The Senate today approved legislation to reform the U.S. Department of Veterans Affairs and make it easier for the Secretary of the VA to fire poorly-performing employees.
The legislation – sponsored by U.S. Sens. Bill Nelson (D-FL) and Marco Rubio (R-FL) – is aimed at improving the quality of care veterans receive at the VA by holding VA employees more accountable. The bill also creates new protections for VA whistleblowers and ensures that employees who are terminated have an adequate opportunity to appeal their dismissal.
“The brave men and women who have served our country deserve the very best care our nation can give them,” Nelson said on the Senate floor prior to the vote. “This bipartisan bill will help improve the quality of care our veterans receive by reforming the Department of Veterans Affairs.”
For years, the VA has been plagued by reports of inefficiency and long wait times. The legislation approved today would, among other things:
- Authorize the secretary to fire, suspend, reassign or demote senior executives if the secretary determines that their misconduct or performance warrants such an action.
- Authorize the secretary to fire, demote or suspend non-senior executives without pay.
- Ensure employees have an adequate opportunity to appeal their termination.
- Protect whistleblowers from retaliation by not allowing the secretary to use this authority to fire employees who have filed a complaint with the Office of Special Counsel.
- Establish an Office of Accountability and Whistleblower Protection for employees to bring to light major problems at the VA without losing their job or facing retaliation.
- Allow the secretary to rescind an employee’s bonus if the secretary deems it appropriate.
- Allow the secretary to reduce a senior executive’s retirement pension if they are convicted of a felony related to their work at the VA.
The legislation, approved today by a voice vote in the Senate, now heads to the House for consideration.
Following is a rush transcript and here’s a link to watch video of Nelson’s remarks on the Senate floor prior to the vote.
U.S. Sen. Bill Nelson
Remarks on the Senate Floor
June 6, 2017
Sen. Nelson: Mr. President, it’s fitting today, June the 6th, the anniversaries of D-Day in Europe and the Battle of Midway in the Pacific that this is a time we are talking about our country’s veterans in the debate that’s going on in the Senate.
The brave men and women who have served our country deserve the very best care our nation can give them. That’s why I rise today in support of the VA Accountability and Whistleblower Protection Act which I am given to believe later this afternoon will pass by a voice vote here in the Senate.
This bipartisan bill will help improve the quality of care our veterans receive by reforming the Department of Veterans Affairs and making it easier for the secretary of the VA to fire poorly performing employees.
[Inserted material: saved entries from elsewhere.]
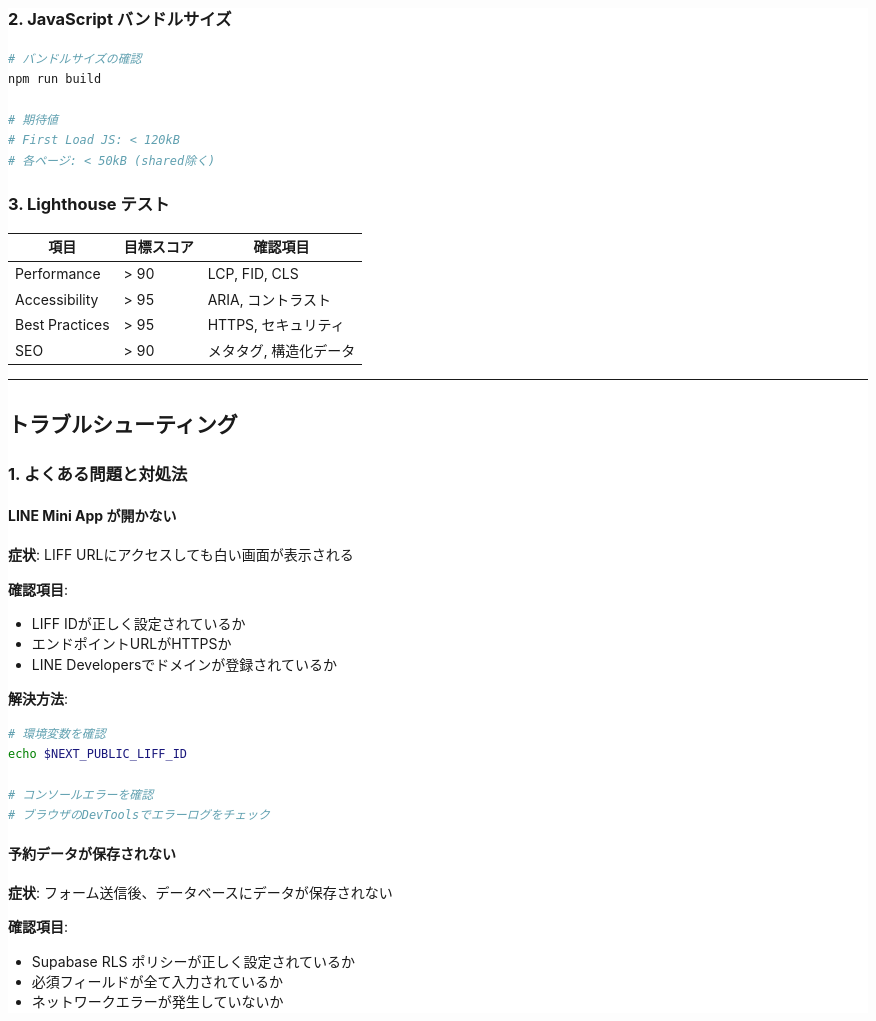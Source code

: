 ### 2. JavaScript バンドルサイズ

```bash
# バンドルサイズの確認
npm run build

# 期待値
# First Load JS: < 120kB
# 各ページ: < 50kB (shared除く)
```

### 3. Lighthouse テスト

| 項目 | 目標スコア | 確認項目 |
|------|------------|----------|
| Performance | > 90 | LCP, FID, CLS |
| Accessibility | > 95 | ARIA, コントラスト |
| Best Practices | > 95 | HTTPS, セキュリティ |
| SEO | > 90 | メタタグ, 構造化データ |

---

## トラブルシューティング

### 1. よくある問題と対処法

#### LINE Mini App が開かない

**症状**: LIFF URLにアクセスしても白い画面が表示される

**確認項目**:
- LIFF IDが正しく設定されているか
- エンドポイントURLがHTTPSか
- LINE Developersでドメインが登録されているか

**解決方法**:
```bash
# 環境変数を確認
echo $NEXT_PUBLIC_LIFF_ID

# コンソールエラーを確認
# ブラウザのDevToolsでエラーログをチェック
```

#### 予約データが保存されない

**症状**: フォーム送信後、データベースにデータが保存されない

**確認項目**:
- Supabase RLS ポリシーが正しく設定されているか
- 必須フィールドが全て入力されているか
- ネットワークエラーが発生していないか
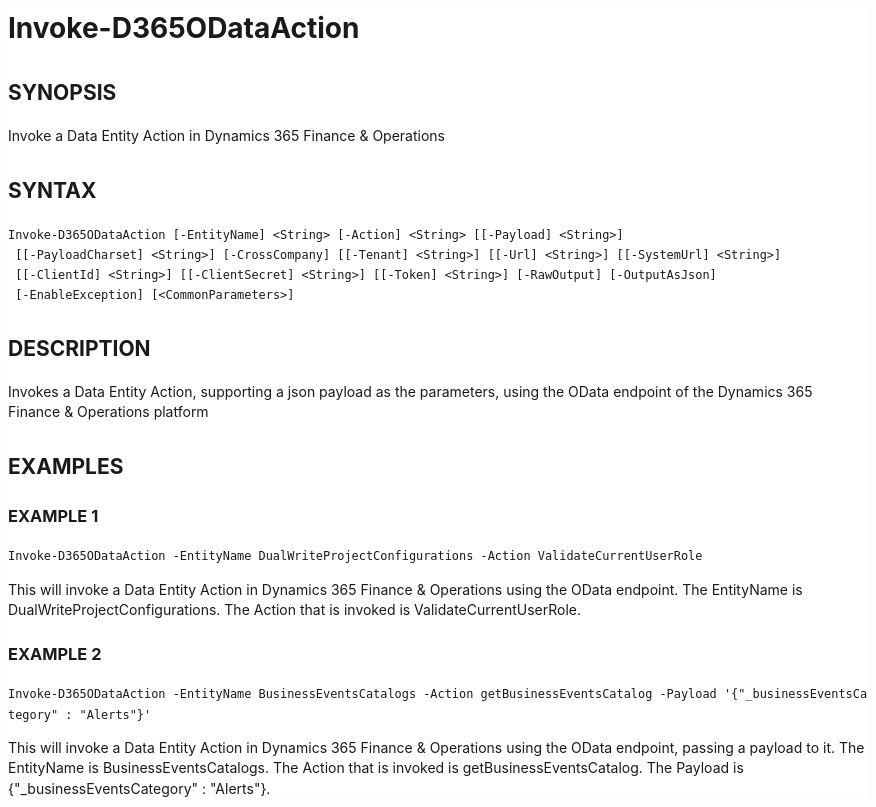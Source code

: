 ﻿---
external help file: d365fo.integrations-help.xml
Module Name: d365fo.integrations
online version:
schema: 2.0.0
---

# Invoke-D365ODataAction

## SYNOPSIS
Invoke a Data Entity Action in Dynamics 365 Finance & Operations

## SYNTAX

```
Invoke-D365ODataAction [-EntityName] <String> [-Action] <String> [[-Payload] <String>]
 [[-PayloadCharset] <String>] [-CrossCompany] [[-Tenant] <String>] [[-Url] <String>] [[-SystemUrl] <String>]
 [[-ClientId] <String>] [[-ClientSecret] <String>] [[-Token] <String>] [-RawOutput] [-OutputAsJson]
 [-EnableException] [<CommonParameters>]
```

## DESCRIPTION
Invokes a Data Entity Action, supporting a json payload as the parameters, using the OData endpoint of the Dynamics 365 Finance & Operations platform

## EXAMPLES

### EXAMPLE 1
```
Invoke-D365ODataAction -EntityName DualWriteProjectConfigurations -Action ValidateCurrentUserRole
```

This will invoke a Data Entity Action in Dynamics 365 Finance & Operations using the OData endpoint.
The EntityName is DualWriteProjectConfigurations.
The Action that is invoked is ValidateCurrentUserRole.

### EXAMPLE 2
```
Invoke-D365ODataAction -EntityName BusinessEventsCatalogs -Action getBusinessEventsCatalog -Payload '{"_businessEventsCategory" : "Alerts"}'
```

This will invoke a Data Entity Action in Dynamics 365 Finance & Operations using the OData endpoint, passing a payload to it.
The EntityName is BusinessEventsCatalogs.
The Action that is invoked is getBusinessEventsCatalog.
The Payload is {"_businessEventsCategory" : "Alerts"}.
The legislation will allow the VA to hold its employees more accountable. It also creates new protections for whistleblowers, those who report wrongdoing, and it would ensure that any employee who is terminated has an adequate opportunity to appeal their dismissal. For years the VA has been plagued by reports of inefficiency and long wait times.
And I might say that those reports, often we find are true, but that is completely separate from the quality of medical care that is given through the VA health care system. You talk to almost any veteran and they are very pleased at the quality of that medical care. It’s the administrative stuff getting in the way, and that’s what there’s been such an outrage about.
Well, this VA bill is going to help the VA get rid of the bad actors while protecting the good ones. I want to make it clear that the vast majority of VA employees perform their work admirably in an often thankless environment.
These dedicated public servants work hard to provide the day-to-day care that our veterans deserve and they should be protected.
And that’s why I — while I believe that it’s important to hold poorly performing employees accountable, I also believe that it’s important to protect the rights of the employees who may have been wrongly terminated, especially at the lower levels, by giving them the opportunity to appeal a supervisor’s decision to fire them. And this bill that we’re going to pass does that. It is supported by dozens of veteran service organizations, the office of special counsel, and the secretary himself. And so I urge our colleagues to join me and join so many of us in voting in favor of the bill.
And I would also say that on this very famous day, this anniversary, June the 6th, where I have been to the beaches of Normandy, I’ve been to Omaha beach.
As a matter of fact, while there it’s impossible to walk into that cemetery on the cliff overlooking the beach. It’s impossible to walk into that beautiful, beautiful American cemetery and not become very, very emotional realizing what happened in 1944.
I felt so strongly about this that at one point I wanted to get on my jogging shoes and run the four miles of that Omaha beach. It was something that I just wanted to reach back into time of having been there where so many sacrificed so much. And then, of course, the Battle of Midway, the time at which it turned the battle in the Pacific where a young admiral showed his courage and his superiority in planning, and as a result of that battle, turned around the course of the war in the Pacific with Japan.
So what a day to remember, June the 6th.
Mr. President, thank you and I yield the floor.